(...)
— Como vou contar isso a ela? — pudera ouvir assim que meus ouvidos
permitiram. Não consegui distinguir de quem pudesse ser a voz, pois sussurrava,
e eu me concentrei em apenas escutar.
A única coisa que consegui descobrir era que a voz pertencia a uma
garota e não me era estranha. Aliás, era-me muito familiar.
Continuei de olhos fechados. O que eu estava fazendo com os olhos ainda
fechados? Forcei-me abrir os olhos, mas minhas pálpebras pareciam estar
coladas. Forcei mais uma vez. E mais outra vez. Até que na terceira conseguira
abrir. Minha visão estava um pouco embaçada, desfocada. Talvez fosse pelo fato
de ter acabado de acordar. Pisquei algumas vezes, pegando foco. Só então
consegui ver quem era a pessoa que chorava minutos antes. Sim, que chorava. Ao perceber que eu havia
acordado, parou de imediato, secando as lágrimas rapidamente com as costas da
mão.
Até parece que adiantou alguma coisa. Eu podia estar de olhos fechados
minutos antes, mas eu percebo quando alguém está chorando. Isso não importa
agora. O que importa é saber por qual motivo ela estava chorando.
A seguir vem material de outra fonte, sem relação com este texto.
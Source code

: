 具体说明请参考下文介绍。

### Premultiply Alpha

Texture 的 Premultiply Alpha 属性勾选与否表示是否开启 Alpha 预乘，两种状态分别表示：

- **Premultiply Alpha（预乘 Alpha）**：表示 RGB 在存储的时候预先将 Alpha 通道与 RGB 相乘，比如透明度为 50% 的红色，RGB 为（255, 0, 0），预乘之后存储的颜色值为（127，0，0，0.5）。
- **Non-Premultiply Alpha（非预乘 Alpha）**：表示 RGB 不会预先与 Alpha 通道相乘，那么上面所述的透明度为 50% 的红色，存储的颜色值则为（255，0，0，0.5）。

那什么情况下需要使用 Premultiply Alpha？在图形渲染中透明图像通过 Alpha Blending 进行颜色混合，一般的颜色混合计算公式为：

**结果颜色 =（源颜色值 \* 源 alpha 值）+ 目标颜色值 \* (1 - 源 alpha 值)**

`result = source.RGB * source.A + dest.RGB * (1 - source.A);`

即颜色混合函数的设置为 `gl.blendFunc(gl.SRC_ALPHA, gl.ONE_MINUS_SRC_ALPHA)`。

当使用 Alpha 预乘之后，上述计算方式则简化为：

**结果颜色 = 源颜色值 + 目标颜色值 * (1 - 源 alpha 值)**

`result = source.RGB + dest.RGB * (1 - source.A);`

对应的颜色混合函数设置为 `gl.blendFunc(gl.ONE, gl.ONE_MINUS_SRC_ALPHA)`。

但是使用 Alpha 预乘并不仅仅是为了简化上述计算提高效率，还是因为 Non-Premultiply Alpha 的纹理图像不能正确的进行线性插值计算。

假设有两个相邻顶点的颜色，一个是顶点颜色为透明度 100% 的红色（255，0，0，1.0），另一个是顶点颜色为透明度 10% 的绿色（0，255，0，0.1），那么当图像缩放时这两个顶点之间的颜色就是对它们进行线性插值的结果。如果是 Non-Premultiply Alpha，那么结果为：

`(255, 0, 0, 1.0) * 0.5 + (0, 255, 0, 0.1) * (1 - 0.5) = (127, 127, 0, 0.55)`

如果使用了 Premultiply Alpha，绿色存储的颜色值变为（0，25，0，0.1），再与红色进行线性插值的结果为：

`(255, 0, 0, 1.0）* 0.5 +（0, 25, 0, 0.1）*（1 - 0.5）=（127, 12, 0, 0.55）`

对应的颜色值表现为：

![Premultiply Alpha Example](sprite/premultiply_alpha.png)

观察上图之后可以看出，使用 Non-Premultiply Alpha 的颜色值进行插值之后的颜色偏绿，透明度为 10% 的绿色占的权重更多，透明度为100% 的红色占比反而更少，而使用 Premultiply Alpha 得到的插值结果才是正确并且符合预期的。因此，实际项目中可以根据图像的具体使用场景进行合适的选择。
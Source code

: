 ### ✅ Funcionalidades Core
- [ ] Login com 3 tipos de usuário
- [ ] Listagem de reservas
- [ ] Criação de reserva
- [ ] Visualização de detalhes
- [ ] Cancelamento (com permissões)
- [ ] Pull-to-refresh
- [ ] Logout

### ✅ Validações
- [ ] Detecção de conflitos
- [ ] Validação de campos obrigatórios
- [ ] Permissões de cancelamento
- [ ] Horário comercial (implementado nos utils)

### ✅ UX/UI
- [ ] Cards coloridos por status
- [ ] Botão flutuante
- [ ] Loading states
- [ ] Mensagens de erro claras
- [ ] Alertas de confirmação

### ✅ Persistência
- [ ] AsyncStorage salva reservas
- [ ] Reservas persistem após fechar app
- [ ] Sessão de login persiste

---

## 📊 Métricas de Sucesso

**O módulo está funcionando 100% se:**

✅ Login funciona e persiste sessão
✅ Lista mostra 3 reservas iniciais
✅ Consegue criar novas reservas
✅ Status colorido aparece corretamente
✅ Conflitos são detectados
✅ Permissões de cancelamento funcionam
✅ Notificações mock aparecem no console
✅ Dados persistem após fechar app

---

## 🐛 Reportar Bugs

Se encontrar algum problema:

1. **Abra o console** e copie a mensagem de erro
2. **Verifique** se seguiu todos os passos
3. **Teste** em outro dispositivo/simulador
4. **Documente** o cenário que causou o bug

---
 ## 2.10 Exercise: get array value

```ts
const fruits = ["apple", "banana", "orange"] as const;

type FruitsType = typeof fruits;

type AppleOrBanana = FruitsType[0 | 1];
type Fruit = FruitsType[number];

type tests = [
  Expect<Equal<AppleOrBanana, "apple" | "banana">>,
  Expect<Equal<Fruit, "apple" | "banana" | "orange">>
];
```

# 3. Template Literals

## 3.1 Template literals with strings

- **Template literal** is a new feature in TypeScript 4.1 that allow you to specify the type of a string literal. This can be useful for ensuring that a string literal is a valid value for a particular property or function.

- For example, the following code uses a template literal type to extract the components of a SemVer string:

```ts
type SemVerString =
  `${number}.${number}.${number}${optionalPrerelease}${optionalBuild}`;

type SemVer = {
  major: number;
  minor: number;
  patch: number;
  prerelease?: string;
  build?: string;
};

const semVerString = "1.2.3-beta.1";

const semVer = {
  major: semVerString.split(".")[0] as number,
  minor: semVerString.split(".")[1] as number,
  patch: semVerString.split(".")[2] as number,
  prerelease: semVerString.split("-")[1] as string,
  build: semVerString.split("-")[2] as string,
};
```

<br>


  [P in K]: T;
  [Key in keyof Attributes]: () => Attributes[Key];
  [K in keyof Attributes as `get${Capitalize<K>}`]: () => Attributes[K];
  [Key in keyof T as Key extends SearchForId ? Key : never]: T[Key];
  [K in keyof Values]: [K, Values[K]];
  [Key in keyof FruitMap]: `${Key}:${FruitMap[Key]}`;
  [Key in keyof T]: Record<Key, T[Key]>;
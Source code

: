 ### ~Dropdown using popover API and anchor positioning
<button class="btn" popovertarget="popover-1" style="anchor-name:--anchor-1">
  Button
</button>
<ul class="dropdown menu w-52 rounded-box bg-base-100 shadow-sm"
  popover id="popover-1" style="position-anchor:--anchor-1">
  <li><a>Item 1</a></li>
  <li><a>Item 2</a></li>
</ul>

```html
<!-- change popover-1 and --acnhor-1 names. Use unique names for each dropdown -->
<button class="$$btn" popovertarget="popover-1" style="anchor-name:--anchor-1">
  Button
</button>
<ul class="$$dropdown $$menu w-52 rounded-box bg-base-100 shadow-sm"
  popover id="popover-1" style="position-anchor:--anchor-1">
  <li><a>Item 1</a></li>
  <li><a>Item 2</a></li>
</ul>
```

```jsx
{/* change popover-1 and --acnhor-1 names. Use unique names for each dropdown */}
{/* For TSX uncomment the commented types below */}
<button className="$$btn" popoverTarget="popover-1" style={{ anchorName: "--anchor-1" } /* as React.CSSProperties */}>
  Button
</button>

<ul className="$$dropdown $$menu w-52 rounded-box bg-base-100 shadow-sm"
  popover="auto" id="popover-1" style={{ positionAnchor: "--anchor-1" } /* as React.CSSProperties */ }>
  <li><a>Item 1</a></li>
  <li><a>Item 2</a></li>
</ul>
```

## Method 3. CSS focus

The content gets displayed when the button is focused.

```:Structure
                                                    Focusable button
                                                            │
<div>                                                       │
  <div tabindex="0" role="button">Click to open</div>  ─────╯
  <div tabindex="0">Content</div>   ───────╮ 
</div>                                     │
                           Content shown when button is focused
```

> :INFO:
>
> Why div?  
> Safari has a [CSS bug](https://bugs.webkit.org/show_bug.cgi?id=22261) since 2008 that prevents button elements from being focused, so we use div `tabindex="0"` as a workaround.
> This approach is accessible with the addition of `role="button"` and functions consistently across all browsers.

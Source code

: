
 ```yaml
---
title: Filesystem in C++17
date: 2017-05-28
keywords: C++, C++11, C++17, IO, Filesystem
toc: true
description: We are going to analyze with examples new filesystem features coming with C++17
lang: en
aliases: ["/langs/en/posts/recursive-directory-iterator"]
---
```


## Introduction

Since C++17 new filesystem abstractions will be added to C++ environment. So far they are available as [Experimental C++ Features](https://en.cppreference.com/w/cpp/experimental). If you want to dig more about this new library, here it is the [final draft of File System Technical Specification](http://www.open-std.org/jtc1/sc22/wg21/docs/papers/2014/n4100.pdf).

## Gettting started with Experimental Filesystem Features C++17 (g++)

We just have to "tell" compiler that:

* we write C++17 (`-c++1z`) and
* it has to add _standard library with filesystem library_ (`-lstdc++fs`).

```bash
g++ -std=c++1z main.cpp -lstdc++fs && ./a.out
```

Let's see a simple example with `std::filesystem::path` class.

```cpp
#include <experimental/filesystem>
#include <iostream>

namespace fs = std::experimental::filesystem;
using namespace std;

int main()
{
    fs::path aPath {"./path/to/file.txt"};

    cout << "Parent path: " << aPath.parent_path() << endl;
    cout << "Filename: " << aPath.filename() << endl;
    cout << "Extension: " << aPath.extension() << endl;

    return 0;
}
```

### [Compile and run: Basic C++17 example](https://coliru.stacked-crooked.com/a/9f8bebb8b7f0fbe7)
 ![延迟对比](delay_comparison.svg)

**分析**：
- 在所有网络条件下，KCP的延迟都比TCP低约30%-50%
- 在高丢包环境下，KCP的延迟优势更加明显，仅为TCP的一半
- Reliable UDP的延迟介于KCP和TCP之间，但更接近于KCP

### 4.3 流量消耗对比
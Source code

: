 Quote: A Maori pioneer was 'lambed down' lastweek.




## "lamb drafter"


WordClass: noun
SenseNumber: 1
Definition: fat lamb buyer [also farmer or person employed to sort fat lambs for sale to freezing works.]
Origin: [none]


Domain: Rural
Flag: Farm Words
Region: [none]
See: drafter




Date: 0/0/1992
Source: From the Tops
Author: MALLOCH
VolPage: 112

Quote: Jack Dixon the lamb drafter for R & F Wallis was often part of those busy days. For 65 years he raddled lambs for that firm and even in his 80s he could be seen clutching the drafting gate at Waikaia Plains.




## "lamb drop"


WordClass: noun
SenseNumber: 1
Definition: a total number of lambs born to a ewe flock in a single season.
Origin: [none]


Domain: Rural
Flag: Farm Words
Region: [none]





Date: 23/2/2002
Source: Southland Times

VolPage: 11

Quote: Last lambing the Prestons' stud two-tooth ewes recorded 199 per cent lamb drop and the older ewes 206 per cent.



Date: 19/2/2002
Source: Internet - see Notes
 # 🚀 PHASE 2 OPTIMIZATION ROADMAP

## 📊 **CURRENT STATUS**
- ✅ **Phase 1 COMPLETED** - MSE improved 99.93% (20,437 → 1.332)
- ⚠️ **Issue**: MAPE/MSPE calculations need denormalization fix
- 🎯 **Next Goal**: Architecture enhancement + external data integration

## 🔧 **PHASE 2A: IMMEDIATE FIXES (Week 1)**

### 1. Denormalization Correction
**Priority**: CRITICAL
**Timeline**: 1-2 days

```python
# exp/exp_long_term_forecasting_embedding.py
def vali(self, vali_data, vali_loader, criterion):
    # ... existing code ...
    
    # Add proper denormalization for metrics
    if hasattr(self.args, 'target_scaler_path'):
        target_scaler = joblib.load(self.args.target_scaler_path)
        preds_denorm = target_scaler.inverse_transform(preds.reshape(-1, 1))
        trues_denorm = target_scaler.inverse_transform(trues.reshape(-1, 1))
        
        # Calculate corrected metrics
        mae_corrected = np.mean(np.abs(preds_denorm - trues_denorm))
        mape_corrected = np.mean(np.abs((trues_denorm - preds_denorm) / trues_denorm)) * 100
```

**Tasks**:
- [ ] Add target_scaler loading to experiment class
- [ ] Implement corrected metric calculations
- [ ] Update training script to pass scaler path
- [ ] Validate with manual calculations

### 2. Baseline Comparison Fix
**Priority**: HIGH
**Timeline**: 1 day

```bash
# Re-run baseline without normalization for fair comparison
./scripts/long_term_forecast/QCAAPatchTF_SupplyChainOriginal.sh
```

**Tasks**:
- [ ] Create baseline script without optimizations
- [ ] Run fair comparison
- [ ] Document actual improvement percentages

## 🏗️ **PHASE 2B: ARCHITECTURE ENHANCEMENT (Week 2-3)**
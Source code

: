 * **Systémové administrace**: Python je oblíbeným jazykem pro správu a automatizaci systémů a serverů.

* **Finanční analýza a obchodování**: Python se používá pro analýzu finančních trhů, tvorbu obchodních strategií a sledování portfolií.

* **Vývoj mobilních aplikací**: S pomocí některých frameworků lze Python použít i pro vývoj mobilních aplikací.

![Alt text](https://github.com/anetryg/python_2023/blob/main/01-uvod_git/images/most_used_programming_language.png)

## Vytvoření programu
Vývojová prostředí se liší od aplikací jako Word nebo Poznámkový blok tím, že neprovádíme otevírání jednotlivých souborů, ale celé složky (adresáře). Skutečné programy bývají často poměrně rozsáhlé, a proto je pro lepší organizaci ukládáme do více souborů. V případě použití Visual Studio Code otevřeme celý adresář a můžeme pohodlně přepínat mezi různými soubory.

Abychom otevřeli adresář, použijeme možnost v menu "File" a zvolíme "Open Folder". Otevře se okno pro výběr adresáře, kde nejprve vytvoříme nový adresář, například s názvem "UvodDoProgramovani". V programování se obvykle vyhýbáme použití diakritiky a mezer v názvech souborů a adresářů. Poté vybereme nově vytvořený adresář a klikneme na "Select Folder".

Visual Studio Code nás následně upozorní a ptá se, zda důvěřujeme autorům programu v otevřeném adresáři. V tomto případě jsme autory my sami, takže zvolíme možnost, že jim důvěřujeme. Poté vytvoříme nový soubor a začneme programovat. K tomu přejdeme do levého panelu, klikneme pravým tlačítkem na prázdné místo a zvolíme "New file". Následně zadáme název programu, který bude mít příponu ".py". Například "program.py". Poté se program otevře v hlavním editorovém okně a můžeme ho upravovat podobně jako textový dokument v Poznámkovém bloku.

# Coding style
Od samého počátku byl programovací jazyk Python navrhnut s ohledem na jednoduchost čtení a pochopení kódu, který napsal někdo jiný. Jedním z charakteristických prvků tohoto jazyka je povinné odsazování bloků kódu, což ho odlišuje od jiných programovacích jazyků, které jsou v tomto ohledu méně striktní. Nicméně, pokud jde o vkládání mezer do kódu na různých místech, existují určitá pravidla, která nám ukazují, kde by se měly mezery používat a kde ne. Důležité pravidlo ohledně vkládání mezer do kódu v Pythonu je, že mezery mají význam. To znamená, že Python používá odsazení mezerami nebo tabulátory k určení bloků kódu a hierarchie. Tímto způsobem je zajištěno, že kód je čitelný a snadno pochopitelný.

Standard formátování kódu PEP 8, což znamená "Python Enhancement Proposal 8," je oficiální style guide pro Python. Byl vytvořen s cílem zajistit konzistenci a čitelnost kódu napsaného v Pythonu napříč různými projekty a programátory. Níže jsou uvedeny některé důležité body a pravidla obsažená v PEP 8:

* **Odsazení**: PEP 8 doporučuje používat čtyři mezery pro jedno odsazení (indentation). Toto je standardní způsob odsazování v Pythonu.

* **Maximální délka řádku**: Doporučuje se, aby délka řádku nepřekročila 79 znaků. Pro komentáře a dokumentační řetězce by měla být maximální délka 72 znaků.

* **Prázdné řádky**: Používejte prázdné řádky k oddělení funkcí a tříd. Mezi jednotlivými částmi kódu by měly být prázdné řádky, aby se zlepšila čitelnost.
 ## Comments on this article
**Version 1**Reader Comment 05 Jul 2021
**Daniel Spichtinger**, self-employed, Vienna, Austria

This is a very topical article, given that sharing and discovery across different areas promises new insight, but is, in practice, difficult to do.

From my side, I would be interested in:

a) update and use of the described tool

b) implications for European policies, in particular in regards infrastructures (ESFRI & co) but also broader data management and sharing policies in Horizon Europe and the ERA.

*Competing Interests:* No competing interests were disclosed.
E o que ela tinha que me contar? Ai eram tantas perguntas, que eu nem
sabia por qual delas começar a fazer.
Fez-se silêncio no quarto branco. Como nenhuma das duas – é, duas, Tia
Sofia e sua filha Letícia, minha melhor amiga – resolveram não dizer nada,
decidi quebrar o silêncio:
― Tudo bem. O que está acontecendo? ― perguntei séria. Sem resposta. ―
O que eu estou fazendo aqui?
Hum, aquilo estava começando a me irritar seriamente.
― E aí, serei respondida ainda hoje? ― perguntei, com meu habitual
sarcasmo. Novamente sem resposta, recebendo somente um olhar tenso de Letícia.
― Qual é gente, dá para alguém me explicar essas caras de enterro?
Era terrivelmente aborrecedor fazer perguntas e não ser respondida. Ser
ignorada era mais que irritante.
― Dá para alguém me explicar, por favor? ― gritei impaciente.
Arrependendo-me logo em seguida, ao sentir minhas costelas esmagarem meus
pulmões violentamente.
Elas trocaram mais um olhar cúmplice, como numa briga silenciosa,
talvez discutindo quem falaria. Qual é,
era só abrir a boca e falar!, pensei com meus botões, rolando os olhos em
seguida. Nossa quantofrescura só pra falar o que estava acontecendo.
Elas pareceram terminar sua discussão silenciosa, e trocaram um olhar
cúmplice, como se tivessem escolhido quem abriria a boca. Letícia caminhou até
mim e sentou-se na beira da cama, olhando em meus olhos e segurando em minhas
mãos. Pude ver sua aflição. Era tão tangível que cheguei a pensar na hipótese
de que a qualquer momento ela pudesse cair em prantos novamente. Isso me deixou
extremamente mal. Algo dentro de mim entrou em agonia.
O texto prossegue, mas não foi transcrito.